Nowadays online homework help is just a few keystrokes away and the sites are a dime a dozen. It's a website called "Slader" that has Mt. Carmel High School on homework lock down.
"It shows like step-by-step how to do every math problem," explains senior Trevor Hammond,
Slader.com allows users to view and share answers and work for high school textbooks. Teachers at Mt. Carmel recently became alarmed when they caught wind that answers to all the high school's math curriculum were just a few clicks away. The website also offers a free mobile application for iPhone users.
"The teachers are a lot stricter now on it," says freshman Sierra Brown. "Like we're not allowed to have our phones out or anything now."
MCHS sophomore Demi Beuligmann says she doesn't understand how the site works or how students found it, noting she doesn't use it and hasn't heard of any of her friends using it.
Administrators believe some students were using the site for homework help. Others who used Slader aced their homework but failed exams, suggesting some could be misusing it.
"It's not fair," says Beuligmann. "I don't think it's fair cause I do my work and I get good grades for it so I don't want other people getting good grades for something they didn't do."
"I thought it was fair," states Hammond. "It's the internet. We can use electronics and stuff, so why can't we just use a computer?"

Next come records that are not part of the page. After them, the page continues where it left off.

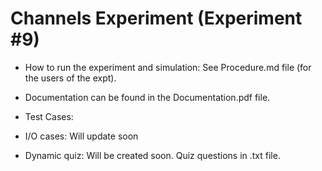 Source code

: # Channels Experiment (Experiment #9)

- How to run the experiment and simulation: See Procedure.md file (for the users of the expt).

- Documentation can be found in the Documentation.pdf file.

- Test Cases:

- I/O cases: Will update soon

- Dynamic quiz: Will be created soon. Quiz questions in .txt file.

Not knowing how widespread the problem might be, administrators decided to take a proactive approach by nixing grades on take-home homework. Teachers are instead relying on tests and in-class assignments to get a true picture of their classroom's comprehension. While many support the move others pose the question: The technology is there, so why not use it?
"I've had problems with math before. I just sometimes didn't do it," says Hammond. "If I knew this website was there, I would've used the website."
Buss says the corporation contacted the textbook publisher to make them aware of Slader.com. He says the publisher turned the issue over to its legal department.
The EVSC, South Gibson, Warrick, and Henderson School Corporations all acknowledge that websites like Slader exist, but tell Eyewitness News they have not had a major problem with them.